McKitterick began her research at Cambridge as a student of Walter Ullmann, an Austrian-Jewish scholar forced into exile by the Nazis. Ullmann encouraged her to study the Frankish penitentials, which were the subject of her earliest publication, published under her maiden name. However, McKitterick developed a wider interest in the Frankish church under the Carolingians, and it was on this broad theme that she wrote her PhD thesis, published as The Frankish Church and the Carolingian Reforms, 789-895 in 1977. This was followed by a survey of the political history of the Frankish kingdoms, published in 1983 and still a valuable reference point today.

It was, however, her 1995 book The Carolingians and the Written Word which brought McKitterick’s work to an international audience. In this book, she argued for a much deeper engagement with writing on the part of the Carolingian Franks than many historians had supposed (indeed, she liked to say that she wrote it after an article making the same case had been rejected by the American journal Speculum as insufficiently evidenced for such a bold claim). Her argument was made on the basis of a mastery of the whole range of written evidence, ranging from charter scribes in St Gall to library catalogues to law codes, and the book swiftly won international acclaim.

Later in her career, McKitterick developed a sustained interest in history-writing. History and Memory in the Carolingian World, published in 2004, showed how historically minded the Franks were. It made its argument on the basis of a remarkable knowledge of the surviving manuscripts, for which McKitterick was renowned (and whose shelfmarks she had an uncanny ability to recall). That attention to the manuscripts, honed through time spent in many libraries across Europe, also underpinned her recent book on the Liber Pontificalis, published in 2020, for which an Italian translation is planned.

These and many other books and publications, including her biography of Charlemagne, McKitterick wrote mostly from her book-lined study in Cambridge, the city where she spent her entire career. However, despite her love for Cambridge, her research was characteristically open to continental European scholarship, in which she saw herself as a participant. Here, she was influenced not just by her doctoral supervisor Ullmann but also by the palaeographer Bernhard Bischoff, with whom she studied for a while in Munich, as well as by many contemporary friends on the continent. She spoke and published in German, French and Italian as well as English. The importance of engaging with the European community of medieval historians was something she impressed on her PhD students, whatever their nationality. That she had so many PhD students – some 49 in total – is a testimony both to her extraordinary energy and to her ability to inspire students through her teaching.

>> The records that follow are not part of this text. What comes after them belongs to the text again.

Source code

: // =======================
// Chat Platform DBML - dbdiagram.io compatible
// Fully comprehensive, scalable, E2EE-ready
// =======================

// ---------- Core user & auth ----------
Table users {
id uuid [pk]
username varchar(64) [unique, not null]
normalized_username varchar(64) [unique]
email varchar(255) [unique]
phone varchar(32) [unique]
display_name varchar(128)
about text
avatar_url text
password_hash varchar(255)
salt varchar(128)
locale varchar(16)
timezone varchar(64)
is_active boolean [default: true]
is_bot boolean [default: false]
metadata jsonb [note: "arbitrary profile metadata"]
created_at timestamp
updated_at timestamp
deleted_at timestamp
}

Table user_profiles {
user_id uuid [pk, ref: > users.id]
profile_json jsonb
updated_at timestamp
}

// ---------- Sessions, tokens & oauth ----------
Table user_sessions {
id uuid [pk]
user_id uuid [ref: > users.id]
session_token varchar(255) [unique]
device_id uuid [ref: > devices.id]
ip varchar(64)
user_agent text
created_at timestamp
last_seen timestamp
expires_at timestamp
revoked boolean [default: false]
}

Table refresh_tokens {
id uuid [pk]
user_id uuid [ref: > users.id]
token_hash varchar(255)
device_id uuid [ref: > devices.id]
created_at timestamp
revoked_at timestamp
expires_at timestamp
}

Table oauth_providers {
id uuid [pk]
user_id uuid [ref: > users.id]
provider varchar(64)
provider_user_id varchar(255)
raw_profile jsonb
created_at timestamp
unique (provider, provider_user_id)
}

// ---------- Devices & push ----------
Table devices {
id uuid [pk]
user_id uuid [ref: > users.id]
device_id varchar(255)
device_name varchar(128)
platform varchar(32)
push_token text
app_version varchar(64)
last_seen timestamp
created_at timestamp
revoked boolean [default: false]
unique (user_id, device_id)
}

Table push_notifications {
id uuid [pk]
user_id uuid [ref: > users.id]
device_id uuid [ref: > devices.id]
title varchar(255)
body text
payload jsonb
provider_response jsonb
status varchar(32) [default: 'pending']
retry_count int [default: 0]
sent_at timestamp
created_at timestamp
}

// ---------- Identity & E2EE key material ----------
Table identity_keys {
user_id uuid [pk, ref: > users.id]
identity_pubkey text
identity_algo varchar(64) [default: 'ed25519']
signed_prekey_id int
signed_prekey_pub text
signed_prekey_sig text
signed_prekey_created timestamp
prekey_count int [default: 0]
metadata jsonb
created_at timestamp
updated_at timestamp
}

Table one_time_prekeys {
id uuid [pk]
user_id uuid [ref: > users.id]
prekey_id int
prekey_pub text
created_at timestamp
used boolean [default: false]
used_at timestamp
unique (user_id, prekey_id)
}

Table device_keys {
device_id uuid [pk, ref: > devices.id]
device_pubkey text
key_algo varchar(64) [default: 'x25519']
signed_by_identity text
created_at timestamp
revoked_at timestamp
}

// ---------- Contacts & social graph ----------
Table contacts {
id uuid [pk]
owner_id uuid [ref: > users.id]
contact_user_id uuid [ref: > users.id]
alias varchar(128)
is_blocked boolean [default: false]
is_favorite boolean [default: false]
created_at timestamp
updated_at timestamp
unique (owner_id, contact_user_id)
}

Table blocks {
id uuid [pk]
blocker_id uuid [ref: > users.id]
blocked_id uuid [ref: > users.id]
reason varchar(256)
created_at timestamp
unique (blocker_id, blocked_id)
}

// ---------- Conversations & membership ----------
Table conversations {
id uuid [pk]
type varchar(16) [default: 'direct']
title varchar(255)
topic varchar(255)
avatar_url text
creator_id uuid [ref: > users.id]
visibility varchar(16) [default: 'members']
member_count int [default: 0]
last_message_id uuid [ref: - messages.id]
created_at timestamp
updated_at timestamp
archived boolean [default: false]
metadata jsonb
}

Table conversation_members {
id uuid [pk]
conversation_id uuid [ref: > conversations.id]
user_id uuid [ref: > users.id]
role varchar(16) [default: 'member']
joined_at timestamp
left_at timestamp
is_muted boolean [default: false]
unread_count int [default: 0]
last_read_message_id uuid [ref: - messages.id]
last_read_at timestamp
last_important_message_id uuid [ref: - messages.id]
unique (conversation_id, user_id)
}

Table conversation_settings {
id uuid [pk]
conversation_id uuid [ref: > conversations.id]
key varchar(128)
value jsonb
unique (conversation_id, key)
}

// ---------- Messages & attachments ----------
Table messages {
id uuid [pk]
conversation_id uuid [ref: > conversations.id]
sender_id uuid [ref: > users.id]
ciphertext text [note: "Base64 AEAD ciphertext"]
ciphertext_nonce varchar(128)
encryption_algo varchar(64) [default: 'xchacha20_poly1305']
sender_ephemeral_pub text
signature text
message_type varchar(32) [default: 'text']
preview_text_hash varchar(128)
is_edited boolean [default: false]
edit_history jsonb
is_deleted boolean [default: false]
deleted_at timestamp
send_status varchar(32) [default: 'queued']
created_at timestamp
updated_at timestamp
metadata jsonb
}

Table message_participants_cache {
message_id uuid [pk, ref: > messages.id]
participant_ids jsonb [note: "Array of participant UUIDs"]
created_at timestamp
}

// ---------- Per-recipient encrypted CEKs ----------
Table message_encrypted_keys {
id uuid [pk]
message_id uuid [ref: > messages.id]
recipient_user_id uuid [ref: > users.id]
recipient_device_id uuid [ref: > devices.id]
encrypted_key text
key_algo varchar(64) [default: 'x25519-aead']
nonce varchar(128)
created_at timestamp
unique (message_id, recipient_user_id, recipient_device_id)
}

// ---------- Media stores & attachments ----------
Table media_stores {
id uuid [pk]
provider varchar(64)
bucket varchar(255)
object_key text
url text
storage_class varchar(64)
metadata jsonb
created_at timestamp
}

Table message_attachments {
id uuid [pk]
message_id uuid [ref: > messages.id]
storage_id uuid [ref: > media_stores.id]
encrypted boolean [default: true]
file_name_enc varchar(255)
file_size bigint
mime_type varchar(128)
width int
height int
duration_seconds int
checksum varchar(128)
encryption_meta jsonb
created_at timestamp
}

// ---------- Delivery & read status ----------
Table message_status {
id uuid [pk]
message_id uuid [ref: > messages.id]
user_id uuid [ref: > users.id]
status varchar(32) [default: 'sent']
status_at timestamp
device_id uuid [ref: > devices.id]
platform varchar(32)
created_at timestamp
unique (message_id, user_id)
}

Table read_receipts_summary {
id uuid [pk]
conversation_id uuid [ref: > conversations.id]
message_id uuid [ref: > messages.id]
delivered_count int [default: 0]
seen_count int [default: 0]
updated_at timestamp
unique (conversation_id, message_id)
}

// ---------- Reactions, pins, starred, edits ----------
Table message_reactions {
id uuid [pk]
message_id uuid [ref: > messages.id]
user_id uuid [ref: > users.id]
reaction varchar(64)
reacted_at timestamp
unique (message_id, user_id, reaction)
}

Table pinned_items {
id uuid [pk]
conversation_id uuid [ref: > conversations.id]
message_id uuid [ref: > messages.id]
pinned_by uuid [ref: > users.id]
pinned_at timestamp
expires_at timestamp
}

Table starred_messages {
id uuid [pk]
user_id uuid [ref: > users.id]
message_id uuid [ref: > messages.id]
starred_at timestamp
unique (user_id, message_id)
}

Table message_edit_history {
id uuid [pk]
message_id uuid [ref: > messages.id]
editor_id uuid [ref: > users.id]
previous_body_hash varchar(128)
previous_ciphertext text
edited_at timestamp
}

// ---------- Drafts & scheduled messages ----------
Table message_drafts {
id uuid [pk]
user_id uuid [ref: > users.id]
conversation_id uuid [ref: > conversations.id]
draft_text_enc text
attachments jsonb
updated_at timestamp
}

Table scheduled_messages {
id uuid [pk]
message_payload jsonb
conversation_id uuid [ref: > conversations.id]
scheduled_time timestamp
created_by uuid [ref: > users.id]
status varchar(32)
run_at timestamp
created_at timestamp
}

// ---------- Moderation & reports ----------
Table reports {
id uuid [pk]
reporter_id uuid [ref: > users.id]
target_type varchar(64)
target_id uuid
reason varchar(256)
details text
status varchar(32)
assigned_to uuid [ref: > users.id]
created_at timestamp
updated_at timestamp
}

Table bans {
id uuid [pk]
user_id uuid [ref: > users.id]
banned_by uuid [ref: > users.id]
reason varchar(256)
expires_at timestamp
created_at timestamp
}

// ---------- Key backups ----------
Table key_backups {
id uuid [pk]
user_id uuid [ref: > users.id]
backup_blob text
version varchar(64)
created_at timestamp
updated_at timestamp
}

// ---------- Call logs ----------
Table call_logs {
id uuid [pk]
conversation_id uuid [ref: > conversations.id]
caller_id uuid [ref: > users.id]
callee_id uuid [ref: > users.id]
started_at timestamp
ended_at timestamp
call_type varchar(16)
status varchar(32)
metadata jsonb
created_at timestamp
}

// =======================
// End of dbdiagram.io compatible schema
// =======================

McKitterick was a towering figure in early medieval history in the UK, and in Europe more generally. She repeatedly reshaped how we think about early medieval European history, and deservedly received plaudits and awards from international bodies for that work: but despite her profile and status, she remained an extraordinarily friendly and approachable figure for junior scholars at the start of their careers, and a loyal friend and supporter for many peers and former students.